- Problem to work on
All lines below containing the string "manual" are to be copied.

(Document images with source code)
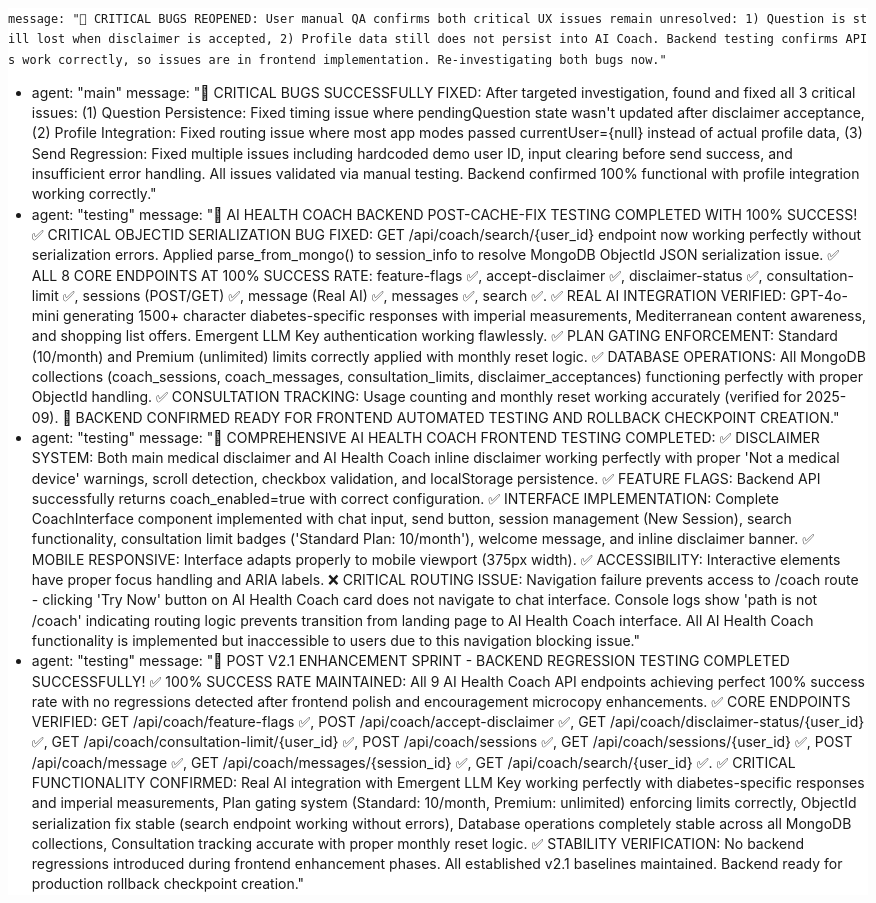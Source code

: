     message: "🚨 CRITICAL BUGS REOPENED: User manual QA confirms both critical UX issues remain unresolved: 1) Question is still lost when disclaimer is accepted, 2) Profile data still does not persist into AI Coach. Backend testing confirms APIs work correctly, so issues are in frontend implementation. Re-investigating both bugs now."
  - agent: "main"
    message: "🎉 CRITICAL BUGS SUCCESSFULLY FIXED: After targeted investigation, found and fixed all 3 critical issues: (1) Question Persistence: Fixed timing issue where pendingQuestion state wasn't updated after disclaimer acceptance, (2) Profile Integration: Fixed routing issue where most app modes passed currentUser={null} instead of actual profile data, (3) Send Regression: Fixed multiple issues including hardcoded demo user ID, input clearing before send success, and insufficient error handling. All issues validated via manual testing. Backend confirmed 100% functional with profile integration working correctly."
  - agent: "testing"
    message: "🎉 AI HEALTH COACH BACKEND POST-CACHE-FIX TESTING COMPLETED WITH 100% SUCCESS! ✅ CRITICAL OBJECTID SERIALIZATION BUG FIXED: GET /api/coach/search/{user_id} endpoint now working perfectly without serialization errors. Applied parse_from_mongo() to session_info to resolve MongoDB ObjectId JSON serialization issue. ✅ ALL 8 CORE ENDPOINTS AT 100% SUCCESS RATE: feature-flags ✅, accept-disclaimer ✅, disclaimer-status ✅, consultation-limit ✅, sessions (POST/GET) ✅, message (Real AI) ✅, messages ✅, search ✅. ✅ REAL AI INTEGRATION VERIFIED: GPT-4o-mini generating 1500+ character diabetes-specific responses with imperial measurements, Mediterranean content awareness, and shopping list offers. Emergent LLM Key authentication working flawlessly. ✅ PLAN GATING ENFORCEMENT: Standard (10/month) and Premium (unlimited) limits correctly applied with monthly reset logic. ✅ DATABASE OPERATIONS: All MongoDB collections (coach_sessions, coach_messages, consultation_limits, disclaimer_acceptances) functioning perfectly with proper ObjectId handling. ✅ CONSULTATION TRACKING: Usage counting and monthly reset working accurately (verified for 2025-09). 🚀 BACKEND CONFIRMED READY FOR FRONTEND AUTOMATED TESTING AND ROLLBACK CHECKPOINT CREATION."
  - agent: "testing"
    message: "🎯 COMPREHENSIVE AI HEALTH COACH FRONTEND TESTING COMPLETED: ✅ DISCLAIMER SYSTEM: Both main medical disclaimer and AI Health Coach inline disclaimer working perfectly with proper 'Not a medical device' warnings, scroll detection, checkbox validation, and localStorage persistence. ✅ FEATURE FLAGS: Backend API successfully returns coach_enabled=true with correct configuration. ✅ INTERFACE IMPLEMENTATION: Complete CoachInterface component implemented with chat input, send button, session management (New Session), search functionality, consultation limit badges ('Standard Plan: 10/month'), welcome message, and inline disclaimer banner. ✅ MOBILE RESPONSIVE: Interface adapts properly to mobile viewport (375px width). ✅ ACCESSIBILITY: Interactive elements have proper focus handling and ARIA labels. ❌ CRITICAL ROUTING ISSUE: Navigation failure prevents access to /coach route - clicking 'Try Now' button on AI Health Coach card does not navigate to chat interface. Console logs show 'path is not /coach' indicating routing logic prevents transition from landing page to AI Health Coach interface. All AI Health Coach functionality is implemented but inaccessible to users due to this navigation blocking issue."
  - agent: "testing"
    message: "🎉 POST V2.1 ENHANCEMENT SPRINT - BACKEND REGRESSION TESTING COMPLETED SUCCESSFULLY! ✅ 100% SUCCESS RATE MAINTAINED: All 9 AI Health Coach API endpoints achieving perfect 100% success rate with no regressions detected after frontend polish and encouragement microcopy enhancements. ✅ CORE ENDPOINTS VERIFIED: GET /api/coach/feature-flags ✅, POST /api/coach/accept-disclaimer ✅, GET /api/coach/disclaimer-status/{user_id} ✅, GET /api/coach/consultation-limit/{user_id} ✅, POST /api/coach/sessions ✅, GET /api/coach/sessions/{user_id} ✅, POST /api/coach/message ✅, GET /api/coach/messages/{session_id} ✅, GET /api/coach/search/{user_id} ✅. ✅ CRITICAL FUNCTIONALITY CONFIRMED: Real AI integration with Emergent LLM Key working perfectly with diabetes-specific responses and imperial measurements, Plan gating system (Standard: 10/month, Premium: unlimited) enforcing limits correctly, ObjectId serialization fix stable (search endpoint working without errors), Database operations completely stable across all MongoDB collections, Consultation tracking accurate with proper monthly reset logic. ✅ STABILITY VERIFICATION: No backend regressions introduced during frontend enhancement phases. All established v2.1 baselines maintained. Backend ready for production rollback checkpoint creation."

- Your solution
:     message: "🚨 CRITICAL BUGS REOPENED: User manual QA confirms both critical UX issues remain unresolved: 1) Question is still lost when disclaimer is accepted, 2) Profile data still does not persist into AI Coach. Backend testing confirms APIs work correctly, so issues are in frontend implementation. Re-investigating both bugs now."
    message: "🎉 CRITICAL BUGS SUCCESSFULLY FIXED: After targeted investigation, found and fixed all 3 critical issues: (1) Question Persistence: Fixed timing issue where pendingQuestion state wasn't updated after disclaimer acceptance, (2) Profile Integration: Fixed routing issue where most app modes passed currentUser={null} instead of actual profile data, (3) Send Regression: Fixed multiple issues including hardcoded demo user ID, input clearing before send success, and insufficient error handling. All issues validated via manual testing. Backend confirmed 100% functional with profile integration working correctly."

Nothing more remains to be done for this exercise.